A prior art triode FED device generally comprises an anode plate, a cathode plate and a gate electrode between the anode and the cathode. The gate electrode provides an electrical potential to attract free electrons from the cathode plate. The anode plate provides an electrical potential to accelerate the attracted free electrons to bombard the anode plate for luminance.

The above-mentioned gate electrode is generally implemented in metal mesh made of conductive wires. The metal mesh comprises a plurality of apertures through which free electron can pass. The wire portion of the metal mesh generates an electrical field to attract the free electrons. The metal mesh made of conductive wires or conductive material is extensively applied for triode FED device because the manufacture process for the metal mesh is simple.

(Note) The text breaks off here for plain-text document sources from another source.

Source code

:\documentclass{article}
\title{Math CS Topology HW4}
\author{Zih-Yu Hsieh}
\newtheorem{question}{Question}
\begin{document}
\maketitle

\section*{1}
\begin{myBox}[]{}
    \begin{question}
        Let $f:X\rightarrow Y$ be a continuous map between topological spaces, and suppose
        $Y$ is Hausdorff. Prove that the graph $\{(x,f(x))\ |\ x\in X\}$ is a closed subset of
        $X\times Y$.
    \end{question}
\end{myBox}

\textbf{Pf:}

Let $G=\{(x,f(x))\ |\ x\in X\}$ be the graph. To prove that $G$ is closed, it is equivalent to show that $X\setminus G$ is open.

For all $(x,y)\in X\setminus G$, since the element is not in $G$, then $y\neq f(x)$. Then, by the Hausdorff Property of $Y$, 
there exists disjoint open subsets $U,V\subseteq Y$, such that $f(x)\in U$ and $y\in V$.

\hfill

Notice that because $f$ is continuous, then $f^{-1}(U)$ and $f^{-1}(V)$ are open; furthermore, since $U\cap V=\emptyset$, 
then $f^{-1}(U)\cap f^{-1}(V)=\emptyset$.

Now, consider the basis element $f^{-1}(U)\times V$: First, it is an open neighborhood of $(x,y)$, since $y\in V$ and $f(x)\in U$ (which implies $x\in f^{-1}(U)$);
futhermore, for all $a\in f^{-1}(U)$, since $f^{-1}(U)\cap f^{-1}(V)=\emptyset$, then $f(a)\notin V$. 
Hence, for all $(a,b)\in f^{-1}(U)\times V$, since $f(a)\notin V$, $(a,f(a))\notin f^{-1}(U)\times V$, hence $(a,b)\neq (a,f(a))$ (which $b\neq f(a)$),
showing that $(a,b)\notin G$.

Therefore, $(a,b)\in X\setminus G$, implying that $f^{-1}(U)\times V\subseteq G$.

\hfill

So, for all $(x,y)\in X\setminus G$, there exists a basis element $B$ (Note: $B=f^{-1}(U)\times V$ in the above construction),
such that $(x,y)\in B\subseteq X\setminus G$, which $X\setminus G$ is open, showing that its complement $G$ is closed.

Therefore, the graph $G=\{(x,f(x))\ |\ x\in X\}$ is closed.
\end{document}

However, the electrons not passing through the apertures tend to accumulate on the conductive wires of the metal mesh because the metal mesh is made of conductive wires. The metal mesh is deformed by thermal expansion after the metal mesh is heated. The propagation path of the free electrons is influenced because the location of the aperture is in turn changed. Moreover, the metal mesh also has vibration problem due to the voltage change of the driving circuit. Therefore, the electric field generated by the metal mesh is not uniform. The alignment between the free electrons and the apertures is deteriorated. It is desirable to provide a mesh structure to overcome above drawbacks.

SUMMARY OF THE INVENTION

The present invention is to provide a field emission display device with flexible mesh to overcome thermal expansion and vibration problem, and a method for manufacturing the same

Accordingly, the present invention provides a field emission display device with flexible mesh and a method for manufacturing the same. The field emission display device according to the present invention comprises a cathode plate, a gate electrode and an anode plate. The cathode plate includes a cathode substrate and supports on both sides of the cathode. A recess is defined on outer bottom face of the support. The gate electrode includes a flexible mesh and a plurality of fixing tabs on both sides of the flexible mesh. The fixing tab is locked into the recess. The flexible mesh is arranged on the supports in stretching manner. The anode plate includes an anode substrate. A sealing spacer is arranged on the peripheral of the anode substrate and connected to the peripheral of the cathode substrate. The sealing spacer presses the fixing tabs evenly against the cathode substrate to induce a tension force to the flexible mesh.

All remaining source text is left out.